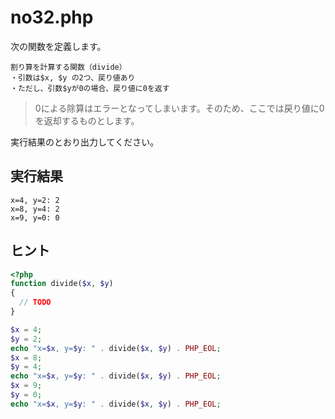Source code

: # no32.php

次の関数を定義します。

```
割り算を計算する関数（divide）
・引数は$x, $y の2つ、戻り値あり
・ただし、引数$yが0の場合、戻り値に0を返す
```

> 0による除算はエラーとなってしまいます。そのため、ここでは戻り値に0を返却するものとします。

実行結果のとおり出力してください。

## 実行結果

```
x=4, y=2: 2
x=8, y=4: 2
x=9, y=0: 0
```

## ヒント

```php
<?php
function divide($x, $y)
{
  // TODO
}

$x = 4;
$y = 2;
echo "x=$x, y=$y: " . divide($x, $y) . PHP_EOL;
$x = 8;
$y = 4;
echo "x=$x, y=$y: " . divide($x, $y) . PHP_EOL;
$x = 9;
$y = 0;
echo "x=$x, y=$y: " . divide($x, $y) . PHP_EOL;
```


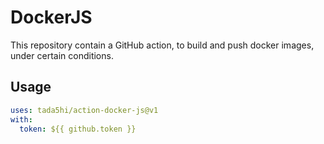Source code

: # DockerJS

This repository contain a GitHub action, to
build and push docker images, under certain conditions.

## Usage

```yaml
uses: tada5hi/action-docker-js@v1
with:
  token: ${{ github.token }}
```
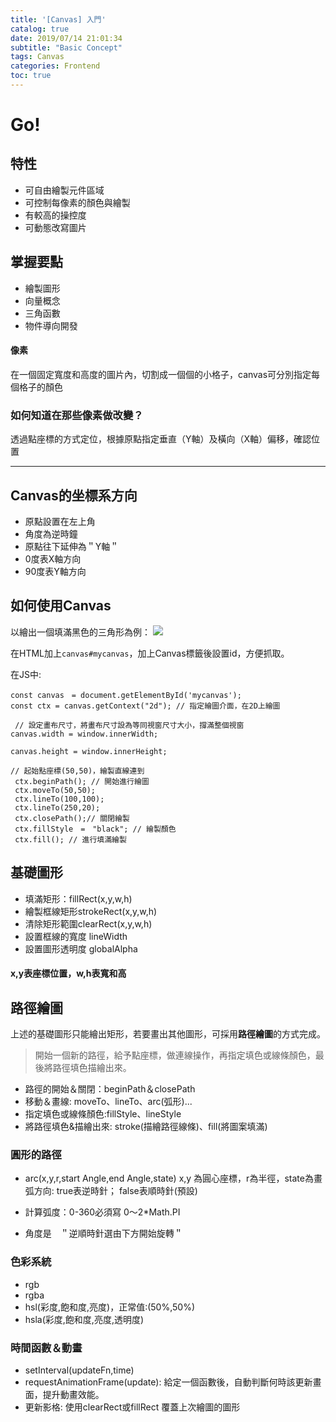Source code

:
 ```yaml
---
title: '[Canvas] 入門'
catalog: true
date: 2019/07/14 21:01:34
subtitle: "Basic Concept"
tags: Canvas
categories: Frontend
toc: true
---
```

<!-- toc -->
# Go!
## 特性
* 可自由繪製元件區域
* 可控制每像素的顏色與繪製
* 有較高的操控度
* 可動態改寫圖片
<!--more--> 
## 掌握要點
* 繪製圖形
* 向量概念
* 三角函數
* 物件導向開發

#### 像素
在一個固定寬度和高度的圖片內，切割成一個個的小格子，canvas可分別指定每個格子的顏色

### 如何知道在那些像素做改變？
透過點座標的方式定位，根據原點指定垂直（Y軸）及橫向（X軸）偏移，確認位置

----
## Canvas的坐標系方向

* 原點設置在左上角
* 角度為逆時鐘
* 原點往下延伸為＂Y軸＂
* 0度表X軸方向
* 90度表Y軸方向

## 如何使用Canvas
以繪出一個填滿黑色的三角形為例：
![](https://i.imgur.com/Frgo9MO.png)

在HTML加上`canvas#mycanvas`，加上Canvas標籤後設置id，方便抓取。

在JS中:
```javascript=
const canvas　= document.getElementById('mycanvas');
const ctx = canvas.getContext("2d"); // 指定繪圖介面，在2D上繪圖

 // 設定畫布尺寸，將畫布尺寸設為等同視窗尺寸大小，撐滿整個視窗
canvas.width = window.innerWidth;

canvas.height = window.innerHeight;
 
// 起始點座標(50,50)，繪製直線連到
 ctx.beginPath(); // 開始進行繪圖
 ctx.moveTo(50,50);
 ctx.lineTo(100,100);
 ctx.lineTo(250,20);
 ctx.closePath();// 關閉繪製
 ctx.fillStyle　=　"black"; // 繪製顏色
 ctx.fill(); // 進行填滿繪製

```
## 基礎圖形
* 填滿矩形：fillRect(x,y,w,h)
* 繪製框線矩形strokeRect(x,y,w,h)
* 清除矩形範圍clearRect(x,y,w,h)
* 設置框線的寬度 lineWidth
* 設置圖形透明度 globalAlpha


#### x,y表座標位置，w,h表寬和高

## 路徑繪圖
上述的基礎圖形只能繪出矩形，若要畫出其他圖形，可採用**路徑繪圖**的方式完成。

> 開始一個新的路徑，給予點座標，做連線操作，再指定填色或線條顏色，最後將路徑填色描繪出來。

* 路徑的開始＆關閉：beginPath＆closePath
* 移動＆畫線: moveTo、lineTo、arc(弧形)...
* 指定填色或線條顏色:fillStyle、lineStyle
* 將路徑填色&描繪出來: stroke(描繪路徑線條)、fill(將圖案填滿)

### 圓形的路徑
* arc(x,y,r,start Angle,end Angle,state)
  x,y 為圓心座標，r為半徑，state為畫弧方向: true表逆時針； false表順時針(預設)
  
* 計算弧度：0-360必須寫 0～2*Math.PI
* 角度是　＂逆順時針選由下方開始旋轉＂

### 色彩系統
* rgb
* rgba
* hsl(彩度,飽和度,亮度)，正常值:(50%,50%)
* hsla(彩度,飽和度,亮度,透明度)

### 時間函數＆動畫
* setInterval(updateFn,time)
* requestAnimationFrame(update):
給定一個函數後，自動判斷何時該更新畫面，提升動畫效能。
* 更新影格:
 使用clearRect或fillRect
 覆蓋上次繪圖的圖形
 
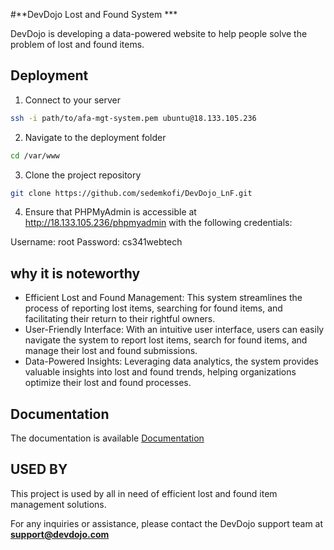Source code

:#**DevDojo Lost and Found System ***

DevDojo is developing a data-powered website to help people solve the problem of lost and found items.

## Deployment

1. Connect to your server
```bash
ssh -i path/to/afa-mgt-system.pem ubuntu@18.133.105.236
```

2. Navigate to the deployment folder
```bash
cd /var/www
```

3. Clone the project repository
```bash
git clone https://github.com/sedemkofi/DevDojo_LnF.git
```

4. Ensure that PHPMyAdmin is accessible at http://18.133.105.236/phpmyadmin with the following credentials:

Username: root
Password: cs341webtech


## why it is noteworthy
* Efficient Lost and Found Management: This system streamlines the process of reporting lost items, searching for found items, and facilitating their return to their rightful owners.
* User-Friendly Interface: With an intuitive user interface, users can easily navigate the system to report lost items, search for found items, and manage their lost and found submissions.
* Data-Powered Insights: Leveraging data analytics, the system provides valuable insights into lost and found trends, helping organizations optimize their lost and found processes.

## Documentation
The documentation is available
[Documentation](https://github.com/sedemkofi/DevDojo_LnF.git)

## USED BY
This project is used by all in need of efficient lost and found item management solutions.


For any inquiries or assistance, please contact the DevDojo support team at **support@devdojo.com**
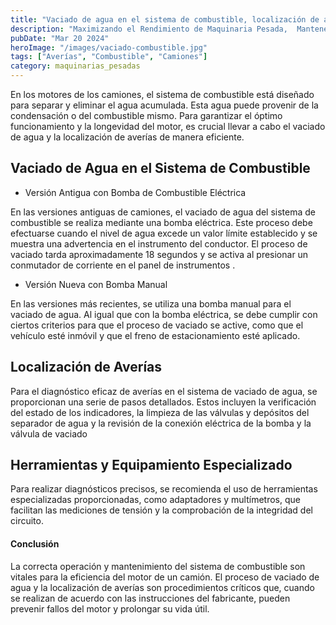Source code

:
 ```yaml
---
title: "Vaciado de agua en el sistema de combustible, localización de averías"
description: "Maximizando el Rendimiento de Maquinaria Pesada,  Mantener calidad y control evita deterioro, extiende vida útil. Selección y manejo adecuados son cruciales"
pubDate: "Mar 20 2024"
heroImage: "/images/vaciado-combustible.jpg"
tags: ["Averías", "Combustible", "Camiones"]
category: maquinarias_pesadas
---
```


En los motores de los camiones, el sistema de combustible está diseñado para separar y eliminar el agua acumulada. Esta agua puede provenir de la condensación o del combustible mismo. Para garantizar el óptimo funcionamiento y la longevidad del motor, es crucial llevar a cabo el vaciado de agua y la localización de averías de manera eficiente.

## Vaciado de Agua en el Sistema de Combustible

- Versión Antigua con Bomba de Combustible Eléctrica

En las versiones antiguas de camiones, el vaciado de agua del sistema de combustible se realiza mediante una bomba eléctrica. Este proceso debe efectuarse cuando el nivel de agua excede un valor límite establecido y se muestra una advertencia en el instrumento del conductor. El proceso de vaciado tarda aproximadamente 18 segundos y se activa al presionar un conmutador de corriente en el panel de instrumentos .

- Versión Nueva con Bomba Manual

En las versiones más recientes, se utiliza una bomba manual para el vaciado de agua. Al igual que con la bomba eléctrica, se debe cumplir con ciertos criterios para que el proceso de vaciado se active, como que el vehículo esté inmóvil y que el freno de estacionamiento esté aplicado.

## Localización de Averías

Para el diagnóstico eficaz de averías en el sistema de vaciado de agua, se proporcionan una serie de pasos detallados. Estos incluyen la verificación del estado de los indicadores, la limpieza de las válvulas y depósitos del separador de agua y la revisión de la conexión eléctrica de la bomba y la válvula de vaciado

## Herramientas y Equipamiento Especializado

Para realizar diagnósticos precisos, se recomienda el uso de herramientas especializadas proporcionadas, como adaptadores y multímetros, que facilitan las mediciones de tensión y la comprobación de la integridad del circuito.

#### Conclusión

La correcta operación y mantenimiento del sistema de combustible son vitales para la eficiencia del motor de un camión. El proceso de vaciado de agua y la localización de averías son procedimientos críticos que, cuando se realizan de acuerdo con las instrucciones del fabricante, pueden prevenir fallos del motor y prolongar su vida útil.
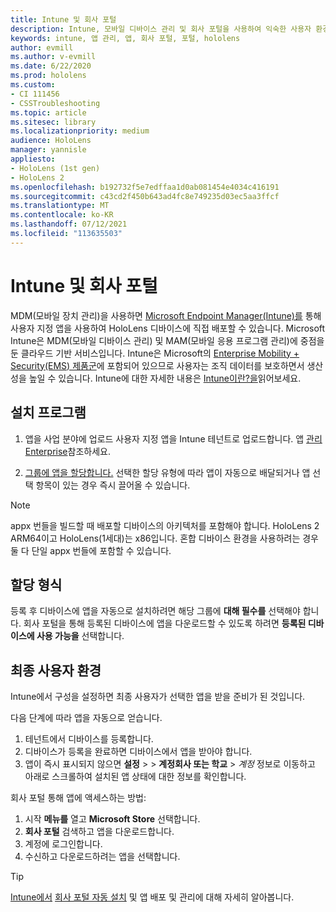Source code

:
 ```yaml
---
title: Intune 및 회사 포털
description: Intune, 모바일 디바이스 관리 및 회사 포털을 사용하여 익숙한 사용자 환경을 설정, 할당 및 만드는 방법을 알아봅니다.
keywords: intune, 앱 관리, 앱, 회사 포털, 포털, hololens
author: evmill
ms.author: v-evmill
ms.date: 6/22/2020
ms.prod: hololens
ms.custom:
- CI 111456
- CSSTroubleshooting
ms.topic: article
ms.sitesec: library
ms.localizationpriority: medium
audience: HoloLens
manager: yannisle
appliesto:
- HoloLens (1st gen)
- HoloLens 2
ms.openlocfilehash: b192732f5e7edffaa1d0ab081454e4034c416191
ms.sourcegitcommit: c43cd2f450b643ad4fc8e749235d03ec5aa3ffcf
ms.translationtype: MT
ms.contentlocale: ko-KR
ms.lasthandoff: 07/12/2021
ms.locfileid: "113635503"
---
```

# <a name="intune--company-portal"></a>Intune 및 회사 포털

MDM(모바일 장치 관리)을 사용하면 [Microsoft Endpoint Manager(Intune)를](/intune/windows-holographic-for-business) 통해 사용자 지정 앱을 사용하여 HoloLens 디바이스에 직접 배포할 수 있습니다. Microsoft Intune은 MDM(모바일 디바이스 관리) 및 MAM(모바일 응용 프로그램 관리)에 중점을 둔 클라우드 기반 서비스입니다. Intune은 Microsoft의 [Enterprise Mobility + Security(EMS) 제품군](https://www.microsoft.com/microsoft-365/enterprise-mobility-security)에 포함되어 있으므로 사용자는 조직 데이터를 보호하면서 생산성을 높일 수 있습니다. Intune에 대한 자세한 내용은 [Intune이란?을](/mem/intune/fundamentals/what-is-intune)읽어보세요.

## <a name="setup"></a>설치 프로그램

1. 앱을 사업 분야에 업로드 사용자 지정 앱을 Intune 테넌트로 업로드합니다. 앱 [관리 Enterprise](/windows/client-management/mdm/enterprise-app-management)참조하세요.

2. [그룹에 앱을 할당합니다.](/mem/intune/apps/apps-deploy) 선택한 할당 유형에 따라 앱이 자동으로 배달되거나 앱 선택 항목이 있는 경우 즉시 끌어올 수 있습니다.

> [!NOTE]
> appx 번들을 빌드할 때 배포할 디바이스의 아키텍처를 포함해야 합니다. HoloLens 2 ARM64이고 HoloLens(1세대)는 x86입니다. 혼합 디바이스 환경을 사용하려는 경우 둘 다 단일 appx 번들에 포함할 수 있습니다.

## <a name="assignment-types"></a>할당 형식

등록 후 디바이스에 앱을 자동으로 설치하려면 해당 그룹에 **대해 필수를** 선택해야 합니다.
회사 포털을 통해 등록된 디바이스에 앱을 다운로드할 수 있도록 하려면 **등록된 디바이스에 사용 가능을** 선택합니다.

## <a name="end-user-experience"></a>최종 사용자 환경

Intune에서 구성을 설정하면 최종 사용자가 선택한 앱을 받을 준비가 된 것입니다.

다음 단계에 따라 앱을 자동으로 얻습니다.

1. 테넌트에서 디바이스를 등록합니다.
2. 디바이스가 등록을 완료하면 디바이스에서 앱을 받아야 합니다.
3. 앱이 즉시 표시되지 않으면 **설정**  >    >  **계정회사 또는 학교**  >  *계정* 정보로 이동하고 아래로 스크롤하여 설치된 앱 상태에 대한 정보를 확인합니다.

회사 포털 통해 앱에 액세스하는 방법:

1. 시작 **메뉴를** 열고 **Microsoft Store** 선택합니다.
2. **회사 포털** 검색하고 앱을 다운로드합니다.
3. 계정에 로그인합니다.
4. 수신하고 다운로드하려는 앱을 선택합니다.

> [!Tip]
> [Intune에서](/mem/intune/fundamentals/windows-holographic-for-business#deploy-and-manage-apps) [회사 포털 자동 설치](/mem/intune/apps/company-portal-app) 및 앱 배포 및 관리에 대해 자세히 알아봅니다.
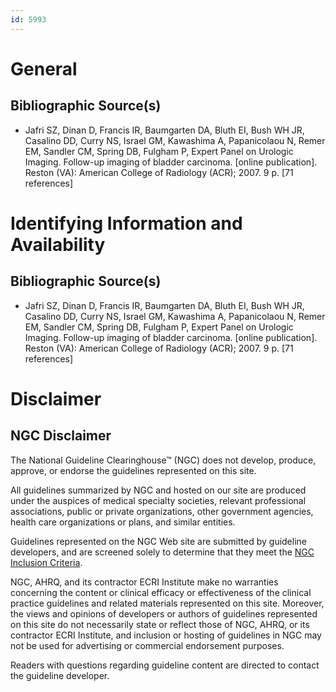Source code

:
 ```yaml
---
id: 5993
---
```


# General

## Bibliographic Source(s)

- Jafri SZ, Dinan D, Francis IR, Baumgarten DA, Bluth EI, Bush WH JR, Casalino DD, Curry NS, Israel GM, Kawashima A, Papanicolaou N, Remer EM, Sandler CM, Spring DB, Fulgham P, Expert Panel on Urologic Imaging. Follow-up imaging of bladder carcinoma. [online publication]. Reston (VA): American College of Radiology (ACR); 2007. 9 p. [71 references]

# Identifying Information and Availability

## Bibliographic Source(s)

- Jafri SZ, Dinan D, Francis IR, Baumgarten DA, Bluth EI, Bush WH JR, Casalino DD, Curry NS, Israel GM, Kawashima A, Papanicolaou N, Remer EM, Sandler CM, Spring DB, Fulgham P, Expert Panel on Urologic Imaging. Follow-up imaging of bladder carcinoma. [online publication]. Reston (VA): American College of Radiology (ACR); 2007. 9 p. [71 references]

# Disclaimer

## NGC Disclaimer

The National Guideline Clearinghouse™ (NGC) does not develop, produce, approve, or endorse the guidelines represented on this site.

All guidelines summarized by NGC and hosted on our site are produced under the auspices of medical specialty societies, relevant professional associations, public or private organizations, other government agencies, health care organizations or plans, and similar entities.

Guidelines represented on the NGC Web site are submitted by guideline developers, and are screened solely to determine that they meet the [NGC Inclusion Criteria](/help-and-about/summaries/inclusion-criteria).

NGC, AHRQ, and its contractor ECRI Institute make no warranties concerning the content or clinical efficacy or effectiveness of the clinical practice guidelines and related materials represented on this site. Moreover, the views and opinions of developers or authors of guidelines represented on this site do not necessarily state or reflect those of NGC, AHRQ, or its contractor ECRI Institute, and inclusion or hosting of guidelines in NGC may not be used for advertising or commercial endorsement purposes.

Readers with questions regarding guideline content are directed to contact the guideline developer.

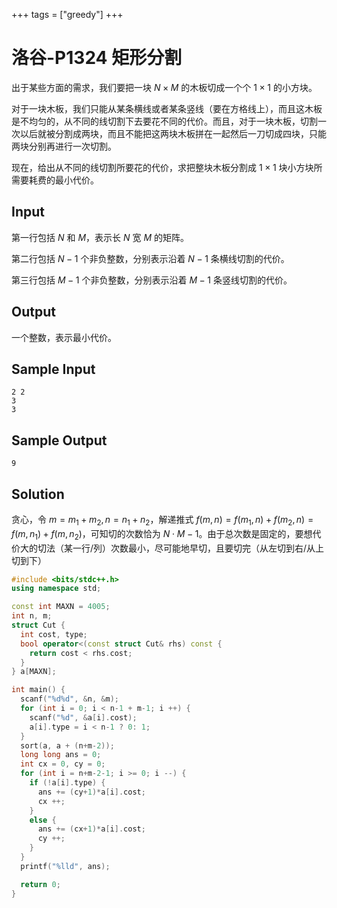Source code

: +++
tags = ["greedy"]
+++

# 洛谷-P1324 矩形分割

出于某些方面的需求，我们要把一块 $N\times M$ 的木板切成一个个 $1\times 1$ 的小方块。

对于一块木板，我们只能从某条横线或者某条竖线（要在方格线上），而且这木板是不均匀的，从不同的线切割下去要花不同的代价。而且，对于一块木板，切割一次以后就被分割成两块，而且不能把这两块木板拼在一起然后一刀切成四块，只能两块分别再进行一次切割。

现在，给出从不同的线切割所要花的代价，求把整块木板分割成 $1\times 1$ 块小方块所需要耗费的最小代价。

## Input

第一行包括 $N$ 和 $M$，表示长 $N$ 宽 $M$ 的矩阵。

第二行包括 $N-1$ 个非负整数，分别表示沿着 $N-1$ 条横线切割的代价。

第三行包括 $M-1$ 个非负整数，分别表示沿着 $M-1$ 条竖线切割的代价。

## Output

一个整数，表示最小代价。

## Sample Input

```
2 2
3
3
```

## Sample Output

```
9
```

## Solution

贪心，令 $m = m_1 + m_2, n = n_1+n_2$，解递推式 $f(m, n) = f(m_1, n) + f(m_2, n) = f(m, n_1) + f(m, n_2)$，可知切的次数恰为 $N\cdot M-1$。由于总次数是固定的，要想代价大的切法（某一行/列）次数最小，尽可能地早切，且要切完（从左切到右/从上切到下）

```c++
#include <bits/stdc++.h>
using namespace std;

const int MAXN = 4005;
int n, m;
struct Cut {
  int cost, type;
  bool operator<(const struct Cut& rhs) const {
    return cost < rhs.cost;
  }
} a[MAXN];

int main() {
  scanf("%d%d", &n, &m);
  for (int i = 0; i < n-1 + m-1; i ++) {
    scanf("%d", &a[i].cost);
    a[i].type = i < n-1 ? 0: 1;
  }
  sort(a, a + (n+m-2));
  long long ans = 0;
  int cx = 0, cy = 0;
  for (int i = n+m-2-1; i >= 0; i --) {
    if (!a[i].type) {
      ans += (cy+1)*a[i].cost;
      cx ++;
    }
    else {
      ans += (cx+1)*a[i].cost;
      cy ++;
    }
  }
  printf("%lld", ans);

  return 0;
}
```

|---|

[The task]
In the listing above, find the line with "Username: root" and the line with "This project is", then reproduce both and every line between them exactly.

[Problem solution]
Username: root
Password: cs341webtech


## why it is noteworthy
* Efficient Lost and Found Management: This system streamlines the process of reporting lost items, searching for found items, and facilitating their return to their rightful owners.
* User-Friendly Interface: With an intuitive user interface, users can easily navigate the system to report lost items, search for found items, and manage their lost and found submissions.
* Data-Powered Insights: Leveraging data analytics, the system provides valuable insights into lost and found trends, helping organizations optimize their lost and found processes.

## Documentation
The documentation is available
[Documentation](https://github.com/sedemkofi/DevDojo_LnF.git)

## USED BY
This project is used by all in need of efficient lost and found item management solutions.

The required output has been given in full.